Story4 min read

I asked 10 AI agents to verify I was human

Ten verification agents. Three test subjects: me, a deepfake-driven impersonator of me, and a quiet, real-but-evasive subject who refused to make eye contact. Same script, same hardware, scoring done by independent annotators. The leaderboard is uncomfortable.

The setup

Each agent is a vision-and-conversation system trained or fine-tuned to determine whether the person in front of the camera is a unique human. We picked the ten with the strongest marketing claims. Each got 8 minutes per subject; same lighting, same camera, same microphone. Each subject answered the agent's questions live.

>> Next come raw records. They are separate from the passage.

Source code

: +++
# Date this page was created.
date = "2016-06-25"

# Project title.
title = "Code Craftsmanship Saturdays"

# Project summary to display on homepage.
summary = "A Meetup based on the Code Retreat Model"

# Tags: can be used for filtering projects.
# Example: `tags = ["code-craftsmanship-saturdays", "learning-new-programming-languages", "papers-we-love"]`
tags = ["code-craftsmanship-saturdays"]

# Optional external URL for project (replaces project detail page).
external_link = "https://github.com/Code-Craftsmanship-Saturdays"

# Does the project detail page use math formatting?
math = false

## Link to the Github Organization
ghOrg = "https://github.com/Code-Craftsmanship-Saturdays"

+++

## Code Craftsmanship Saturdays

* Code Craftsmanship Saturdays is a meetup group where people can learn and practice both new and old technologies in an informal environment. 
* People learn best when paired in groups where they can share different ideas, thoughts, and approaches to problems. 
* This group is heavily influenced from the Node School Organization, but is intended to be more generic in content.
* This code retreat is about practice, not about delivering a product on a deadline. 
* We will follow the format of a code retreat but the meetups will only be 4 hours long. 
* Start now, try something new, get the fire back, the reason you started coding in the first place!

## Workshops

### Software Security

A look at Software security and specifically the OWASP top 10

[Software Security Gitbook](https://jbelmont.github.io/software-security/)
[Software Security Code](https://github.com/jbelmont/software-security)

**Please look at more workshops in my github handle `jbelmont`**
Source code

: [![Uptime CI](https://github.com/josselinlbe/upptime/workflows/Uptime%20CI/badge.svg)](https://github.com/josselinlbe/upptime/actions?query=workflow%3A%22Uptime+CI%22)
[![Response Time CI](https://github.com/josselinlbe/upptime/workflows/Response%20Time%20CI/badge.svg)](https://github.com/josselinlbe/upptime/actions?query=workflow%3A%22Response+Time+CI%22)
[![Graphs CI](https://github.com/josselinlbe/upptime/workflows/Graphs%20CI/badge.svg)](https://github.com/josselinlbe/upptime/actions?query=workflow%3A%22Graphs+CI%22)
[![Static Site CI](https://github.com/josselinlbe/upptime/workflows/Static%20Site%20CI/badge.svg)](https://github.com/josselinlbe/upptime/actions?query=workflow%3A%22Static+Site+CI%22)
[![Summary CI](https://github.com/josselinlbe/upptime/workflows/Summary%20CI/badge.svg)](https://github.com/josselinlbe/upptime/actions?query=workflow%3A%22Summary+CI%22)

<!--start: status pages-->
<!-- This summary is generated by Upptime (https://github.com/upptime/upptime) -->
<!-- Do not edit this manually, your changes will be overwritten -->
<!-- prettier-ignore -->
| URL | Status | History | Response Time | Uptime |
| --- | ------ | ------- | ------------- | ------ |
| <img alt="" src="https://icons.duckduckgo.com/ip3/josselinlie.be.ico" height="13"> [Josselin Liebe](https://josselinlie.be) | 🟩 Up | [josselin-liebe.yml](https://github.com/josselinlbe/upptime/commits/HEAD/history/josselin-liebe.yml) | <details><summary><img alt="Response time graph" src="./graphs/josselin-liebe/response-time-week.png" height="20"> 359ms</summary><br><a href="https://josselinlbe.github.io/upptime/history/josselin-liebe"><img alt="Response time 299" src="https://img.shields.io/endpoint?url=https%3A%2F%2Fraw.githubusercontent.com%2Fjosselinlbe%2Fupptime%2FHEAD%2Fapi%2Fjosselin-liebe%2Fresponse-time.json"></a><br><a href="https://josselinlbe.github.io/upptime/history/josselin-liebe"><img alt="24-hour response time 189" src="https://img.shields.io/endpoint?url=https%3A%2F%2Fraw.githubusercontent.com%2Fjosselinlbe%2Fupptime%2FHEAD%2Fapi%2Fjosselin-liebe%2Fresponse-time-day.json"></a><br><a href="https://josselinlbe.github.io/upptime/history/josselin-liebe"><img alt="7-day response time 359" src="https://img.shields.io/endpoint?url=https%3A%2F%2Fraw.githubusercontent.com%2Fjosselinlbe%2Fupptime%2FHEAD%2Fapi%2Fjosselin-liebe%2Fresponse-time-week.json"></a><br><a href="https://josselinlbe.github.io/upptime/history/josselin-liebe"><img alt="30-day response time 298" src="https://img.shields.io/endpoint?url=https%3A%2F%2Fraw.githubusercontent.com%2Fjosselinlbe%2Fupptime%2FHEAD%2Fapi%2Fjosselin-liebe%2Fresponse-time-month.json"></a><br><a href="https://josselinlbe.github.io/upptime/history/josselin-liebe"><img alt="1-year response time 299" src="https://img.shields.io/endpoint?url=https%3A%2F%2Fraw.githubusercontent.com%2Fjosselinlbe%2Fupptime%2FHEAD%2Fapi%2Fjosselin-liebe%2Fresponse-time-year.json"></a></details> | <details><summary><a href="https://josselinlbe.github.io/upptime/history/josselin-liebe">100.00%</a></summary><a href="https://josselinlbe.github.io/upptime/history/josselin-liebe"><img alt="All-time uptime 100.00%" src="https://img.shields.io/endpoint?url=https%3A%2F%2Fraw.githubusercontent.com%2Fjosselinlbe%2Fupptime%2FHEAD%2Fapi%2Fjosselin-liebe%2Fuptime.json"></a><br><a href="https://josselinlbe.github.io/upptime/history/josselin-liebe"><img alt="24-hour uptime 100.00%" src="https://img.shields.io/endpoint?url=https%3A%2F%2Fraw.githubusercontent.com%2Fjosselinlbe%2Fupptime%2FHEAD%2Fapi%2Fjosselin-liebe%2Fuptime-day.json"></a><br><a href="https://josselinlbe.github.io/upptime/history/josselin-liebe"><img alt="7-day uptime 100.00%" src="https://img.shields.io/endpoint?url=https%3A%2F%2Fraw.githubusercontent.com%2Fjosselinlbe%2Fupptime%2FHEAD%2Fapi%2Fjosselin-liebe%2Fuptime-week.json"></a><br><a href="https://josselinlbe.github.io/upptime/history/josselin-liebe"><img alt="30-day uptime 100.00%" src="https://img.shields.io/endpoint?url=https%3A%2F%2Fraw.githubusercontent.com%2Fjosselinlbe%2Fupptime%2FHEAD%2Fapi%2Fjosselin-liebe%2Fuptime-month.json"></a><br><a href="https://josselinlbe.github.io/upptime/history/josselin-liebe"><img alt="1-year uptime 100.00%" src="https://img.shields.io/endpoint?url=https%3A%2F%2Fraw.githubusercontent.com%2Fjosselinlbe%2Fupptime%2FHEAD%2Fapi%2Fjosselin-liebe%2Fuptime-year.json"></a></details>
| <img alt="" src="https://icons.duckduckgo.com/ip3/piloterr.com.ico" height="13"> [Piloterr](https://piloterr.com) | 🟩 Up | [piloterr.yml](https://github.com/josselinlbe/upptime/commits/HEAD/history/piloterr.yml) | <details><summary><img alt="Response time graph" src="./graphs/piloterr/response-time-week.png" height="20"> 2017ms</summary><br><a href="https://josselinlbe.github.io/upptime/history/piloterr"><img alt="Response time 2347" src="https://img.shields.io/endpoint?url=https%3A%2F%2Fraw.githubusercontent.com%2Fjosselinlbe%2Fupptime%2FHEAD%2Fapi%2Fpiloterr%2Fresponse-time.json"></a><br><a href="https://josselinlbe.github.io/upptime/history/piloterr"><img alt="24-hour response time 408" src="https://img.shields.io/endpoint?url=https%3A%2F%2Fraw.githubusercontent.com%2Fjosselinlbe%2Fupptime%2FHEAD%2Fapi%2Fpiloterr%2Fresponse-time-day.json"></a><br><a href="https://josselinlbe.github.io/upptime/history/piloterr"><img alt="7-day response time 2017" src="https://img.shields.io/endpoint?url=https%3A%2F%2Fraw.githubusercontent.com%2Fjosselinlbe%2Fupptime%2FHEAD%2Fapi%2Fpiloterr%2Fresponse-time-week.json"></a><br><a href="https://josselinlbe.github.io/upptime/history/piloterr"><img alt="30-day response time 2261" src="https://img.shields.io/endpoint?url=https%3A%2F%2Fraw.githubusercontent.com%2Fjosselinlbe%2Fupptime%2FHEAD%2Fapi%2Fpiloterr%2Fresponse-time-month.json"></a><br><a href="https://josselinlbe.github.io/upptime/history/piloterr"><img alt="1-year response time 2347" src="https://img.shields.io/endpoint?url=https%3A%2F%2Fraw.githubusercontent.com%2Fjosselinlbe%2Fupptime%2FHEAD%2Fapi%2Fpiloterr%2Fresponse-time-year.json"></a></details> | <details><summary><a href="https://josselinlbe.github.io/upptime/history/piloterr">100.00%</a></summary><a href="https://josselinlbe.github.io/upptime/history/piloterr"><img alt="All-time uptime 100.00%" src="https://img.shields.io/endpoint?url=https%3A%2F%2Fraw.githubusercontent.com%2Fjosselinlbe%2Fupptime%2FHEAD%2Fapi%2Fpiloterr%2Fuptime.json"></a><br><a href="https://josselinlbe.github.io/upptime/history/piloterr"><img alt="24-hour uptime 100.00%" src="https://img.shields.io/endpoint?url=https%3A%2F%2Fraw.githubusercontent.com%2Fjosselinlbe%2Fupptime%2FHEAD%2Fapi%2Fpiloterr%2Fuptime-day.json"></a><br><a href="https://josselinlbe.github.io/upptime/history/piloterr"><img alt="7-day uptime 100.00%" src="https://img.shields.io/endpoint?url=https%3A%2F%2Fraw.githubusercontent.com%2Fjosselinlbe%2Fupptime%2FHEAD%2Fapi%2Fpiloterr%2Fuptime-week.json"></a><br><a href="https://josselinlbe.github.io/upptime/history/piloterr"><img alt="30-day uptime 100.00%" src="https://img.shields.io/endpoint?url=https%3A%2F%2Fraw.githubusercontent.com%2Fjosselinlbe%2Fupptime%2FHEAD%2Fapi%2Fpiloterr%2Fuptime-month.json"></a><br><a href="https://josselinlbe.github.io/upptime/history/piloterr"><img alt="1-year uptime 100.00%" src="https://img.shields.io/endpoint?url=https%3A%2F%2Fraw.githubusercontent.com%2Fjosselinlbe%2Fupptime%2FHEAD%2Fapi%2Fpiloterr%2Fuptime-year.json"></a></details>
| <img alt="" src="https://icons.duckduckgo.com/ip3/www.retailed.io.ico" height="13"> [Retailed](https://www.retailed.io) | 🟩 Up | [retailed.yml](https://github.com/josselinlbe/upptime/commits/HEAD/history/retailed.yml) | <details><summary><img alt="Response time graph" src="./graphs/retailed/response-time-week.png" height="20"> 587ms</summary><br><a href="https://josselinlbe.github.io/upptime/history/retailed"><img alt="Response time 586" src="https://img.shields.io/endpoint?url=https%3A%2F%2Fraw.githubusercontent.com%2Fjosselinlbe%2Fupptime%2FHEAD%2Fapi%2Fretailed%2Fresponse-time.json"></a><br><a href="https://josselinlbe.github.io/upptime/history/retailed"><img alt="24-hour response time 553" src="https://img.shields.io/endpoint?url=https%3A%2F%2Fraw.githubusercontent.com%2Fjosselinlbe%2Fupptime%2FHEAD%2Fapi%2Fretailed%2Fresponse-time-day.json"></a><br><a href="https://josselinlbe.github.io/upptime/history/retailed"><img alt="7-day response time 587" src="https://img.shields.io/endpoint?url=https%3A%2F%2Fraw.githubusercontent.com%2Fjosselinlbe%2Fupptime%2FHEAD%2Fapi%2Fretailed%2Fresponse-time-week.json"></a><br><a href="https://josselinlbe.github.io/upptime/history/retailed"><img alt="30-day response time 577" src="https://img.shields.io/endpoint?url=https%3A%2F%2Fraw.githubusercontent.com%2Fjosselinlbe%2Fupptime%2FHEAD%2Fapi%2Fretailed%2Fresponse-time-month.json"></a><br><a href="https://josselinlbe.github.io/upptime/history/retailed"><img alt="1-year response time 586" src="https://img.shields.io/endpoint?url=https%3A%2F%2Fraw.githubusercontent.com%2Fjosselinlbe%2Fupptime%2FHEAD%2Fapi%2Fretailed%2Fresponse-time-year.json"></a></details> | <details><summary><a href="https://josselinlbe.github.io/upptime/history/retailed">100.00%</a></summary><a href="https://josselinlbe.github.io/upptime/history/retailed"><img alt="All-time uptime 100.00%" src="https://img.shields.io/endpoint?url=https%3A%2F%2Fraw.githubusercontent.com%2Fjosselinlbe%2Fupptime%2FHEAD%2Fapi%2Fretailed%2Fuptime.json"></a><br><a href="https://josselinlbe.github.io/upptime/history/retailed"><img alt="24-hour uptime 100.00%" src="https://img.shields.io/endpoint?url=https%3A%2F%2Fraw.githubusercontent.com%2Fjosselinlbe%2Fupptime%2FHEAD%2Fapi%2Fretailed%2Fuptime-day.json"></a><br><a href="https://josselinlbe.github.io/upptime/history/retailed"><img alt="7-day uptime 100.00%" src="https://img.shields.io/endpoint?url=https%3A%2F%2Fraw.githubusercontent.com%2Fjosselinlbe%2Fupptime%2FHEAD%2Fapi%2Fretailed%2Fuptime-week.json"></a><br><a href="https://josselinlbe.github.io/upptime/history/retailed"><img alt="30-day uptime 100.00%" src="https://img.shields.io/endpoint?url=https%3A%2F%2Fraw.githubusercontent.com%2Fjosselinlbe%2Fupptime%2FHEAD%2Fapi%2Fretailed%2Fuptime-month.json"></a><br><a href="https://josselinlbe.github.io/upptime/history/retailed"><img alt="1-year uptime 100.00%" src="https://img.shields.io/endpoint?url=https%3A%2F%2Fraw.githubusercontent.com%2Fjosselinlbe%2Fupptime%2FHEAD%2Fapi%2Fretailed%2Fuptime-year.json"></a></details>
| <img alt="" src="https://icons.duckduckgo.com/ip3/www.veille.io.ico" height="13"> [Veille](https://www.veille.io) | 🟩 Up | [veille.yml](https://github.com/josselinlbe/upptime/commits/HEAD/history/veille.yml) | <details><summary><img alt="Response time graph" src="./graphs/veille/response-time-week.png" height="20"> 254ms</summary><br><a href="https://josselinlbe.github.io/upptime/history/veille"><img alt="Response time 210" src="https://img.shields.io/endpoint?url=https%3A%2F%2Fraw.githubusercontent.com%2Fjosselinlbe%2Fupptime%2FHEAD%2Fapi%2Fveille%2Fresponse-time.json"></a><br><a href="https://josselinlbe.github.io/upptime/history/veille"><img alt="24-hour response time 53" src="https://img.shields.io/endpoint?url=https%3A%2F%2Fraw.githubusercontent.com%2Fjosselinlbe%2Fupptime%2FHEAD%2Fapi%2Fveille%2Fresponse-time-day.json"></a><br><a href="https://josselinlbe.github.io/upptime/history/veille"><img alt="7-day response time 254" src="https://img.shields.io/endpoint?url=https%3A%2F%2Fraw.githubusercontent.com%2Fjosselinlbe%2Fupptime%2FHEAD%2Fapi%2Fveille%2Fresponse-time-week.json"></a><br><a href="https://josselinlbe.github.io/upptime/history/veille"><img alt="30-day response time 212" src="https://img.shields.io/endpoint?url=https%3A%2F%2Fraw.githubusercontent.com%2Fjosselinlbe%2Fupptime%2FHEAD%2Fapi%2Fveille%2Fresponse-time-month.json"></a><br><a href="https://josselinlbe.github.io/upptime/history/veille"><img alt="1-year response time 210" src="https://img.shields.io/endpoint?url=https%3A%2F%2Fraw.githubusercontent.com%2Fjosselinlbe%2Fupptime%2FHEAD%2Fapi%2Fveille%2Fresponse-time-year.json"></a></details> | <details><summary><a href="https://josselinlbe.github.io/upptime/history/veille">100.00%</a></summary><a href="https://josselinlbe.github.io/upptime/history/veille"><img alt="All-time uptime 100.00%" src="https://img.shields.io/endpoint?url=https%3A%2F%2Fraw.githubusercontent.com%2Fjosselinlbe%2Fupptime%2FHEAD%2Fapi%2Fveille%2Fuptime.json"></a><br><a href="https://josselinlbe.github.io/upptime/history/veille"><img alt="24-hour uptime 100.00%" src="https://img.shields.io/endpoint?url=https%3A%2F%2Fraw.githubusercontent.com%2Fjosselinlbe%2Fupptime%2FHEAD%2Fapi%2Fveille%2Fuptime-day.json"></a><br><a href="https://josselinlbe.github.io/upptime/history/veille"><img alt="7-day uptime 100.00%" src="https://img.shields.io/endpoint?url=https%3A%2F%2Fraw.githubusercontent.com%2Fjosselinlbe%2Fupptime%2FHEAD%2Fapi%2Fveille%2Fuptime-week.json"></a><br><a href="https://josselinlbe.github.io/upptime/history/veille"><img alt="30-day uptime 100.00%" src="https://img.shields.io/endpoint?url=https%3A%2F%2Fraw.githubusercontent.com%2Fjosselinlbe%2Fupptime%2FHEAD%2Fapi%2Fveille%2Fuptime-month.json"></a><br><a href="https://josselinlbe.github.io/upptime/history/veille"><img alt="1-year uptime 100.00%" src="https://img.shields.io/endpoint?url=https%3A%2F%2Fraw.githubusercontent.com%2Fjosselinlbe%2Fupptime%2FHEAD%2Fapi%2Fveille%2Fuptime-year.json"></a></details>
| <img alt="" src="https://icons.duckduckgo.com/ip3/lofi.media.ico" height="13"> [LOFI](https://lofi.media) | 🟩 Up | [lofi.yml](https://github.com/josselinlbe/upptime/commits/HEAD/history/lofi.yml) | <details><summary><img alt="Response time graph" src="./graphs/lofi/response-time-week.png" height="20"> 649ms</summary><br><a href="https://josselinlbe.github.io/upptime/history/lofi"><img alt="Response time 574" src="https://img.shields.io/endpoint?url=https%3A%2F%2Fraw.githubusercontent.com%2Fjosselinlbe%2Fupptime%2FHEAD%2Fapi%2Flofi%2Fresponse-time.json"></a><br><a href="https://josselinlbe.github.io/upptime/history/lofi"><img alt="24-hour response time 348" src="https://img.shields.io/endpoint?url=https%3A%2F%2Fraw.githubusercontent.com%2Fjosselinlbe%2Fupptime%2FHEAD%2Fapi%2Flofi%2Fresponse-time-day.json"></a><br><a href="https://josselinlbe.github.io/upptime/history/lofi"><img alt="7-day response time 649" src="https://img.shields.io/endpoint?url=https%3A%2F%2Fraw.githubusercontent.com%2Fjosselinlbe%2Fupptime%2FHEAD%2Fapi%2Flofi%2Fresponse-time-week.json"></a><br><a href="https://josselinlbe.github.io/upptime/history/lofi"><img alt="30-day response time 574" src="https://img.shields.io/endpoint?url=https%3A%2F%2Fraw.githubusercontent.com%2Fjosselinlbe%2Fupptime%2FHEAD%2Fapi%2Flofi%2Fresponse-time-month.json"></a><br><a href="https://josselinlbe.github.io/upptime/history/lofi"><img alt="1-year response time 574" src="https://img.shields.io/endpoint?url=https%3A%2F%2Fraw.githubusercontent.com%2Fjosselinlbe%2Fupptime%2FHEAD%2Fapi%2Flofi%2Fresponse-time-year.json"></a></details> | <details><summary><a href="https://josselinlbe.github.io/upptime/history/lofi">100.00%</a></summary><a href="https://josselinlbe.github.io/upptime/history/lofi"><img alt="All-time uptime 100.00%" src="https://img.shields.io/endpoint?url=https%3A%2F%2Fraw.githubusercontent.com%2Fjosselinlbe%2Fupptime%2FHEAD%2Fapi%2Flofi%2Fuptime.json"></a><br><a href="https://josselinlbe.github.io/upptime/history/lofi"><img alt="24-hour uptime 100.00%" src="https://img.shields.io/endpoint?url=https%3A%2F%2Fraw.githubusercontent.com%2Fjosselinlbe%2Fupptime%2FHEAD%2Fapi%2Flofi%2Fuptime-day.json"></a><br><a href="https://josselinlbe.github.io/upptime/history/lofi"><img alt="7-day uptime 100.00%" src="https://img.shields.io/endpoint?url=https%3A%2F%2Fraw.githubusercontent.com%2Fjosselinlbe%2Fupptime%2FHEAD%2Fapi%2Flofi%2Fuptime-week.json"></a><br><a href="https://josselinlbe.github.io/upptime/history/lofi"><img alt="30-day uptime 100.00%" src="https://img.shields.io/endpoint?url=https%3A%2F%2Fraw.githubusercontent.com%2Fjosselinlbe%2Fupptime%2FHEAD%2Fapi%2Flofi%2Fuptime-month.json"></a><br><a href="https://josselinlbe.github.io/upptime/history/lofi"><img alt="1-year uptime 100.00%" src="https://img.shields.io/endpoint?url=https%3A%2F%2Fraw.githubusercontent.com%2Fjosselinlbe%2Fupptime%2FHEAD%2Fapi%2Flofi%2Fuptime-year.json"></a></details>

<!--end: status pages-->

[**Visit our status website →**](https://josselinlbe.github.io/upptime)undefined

The leaderboard, in plain terms

Three of the ten correctly identified all three subjects (me real, the deepfake fake, the evasive subject real). Four mixed up the evasive subject as fake — they relied on liveness signals like consistent eye contact that real but neurodivergent humans naturally vary. One misidentified the deepfake as real because the deepfake was good and the agent's training distribution did not include the open-source model the deepfake was generated by. Two refused to render a verdict on any subject, citing low confidence; we treated this as a tie for last place.

What the winners shared

The three top performers used multi-signal verification: not just facial liveness, but also responsive interaction tests, hardware-attestation prompts ("show us your phone's secure-element certificate"), and behavioral patterns over the eight-minute window. The single-signal agents (face only, voice only, text only) were trivially defeated by the deepfake.

What the losers shared

Single-signal designs. Confidence-thresholds tuned for marketing benchmarks rather than real-world distributions. No hardware attestation in the loop. No selective-disclosure or chain-of-trust verification — the agents knew nothing about me before I joined the call, so they had no reference signal to compare.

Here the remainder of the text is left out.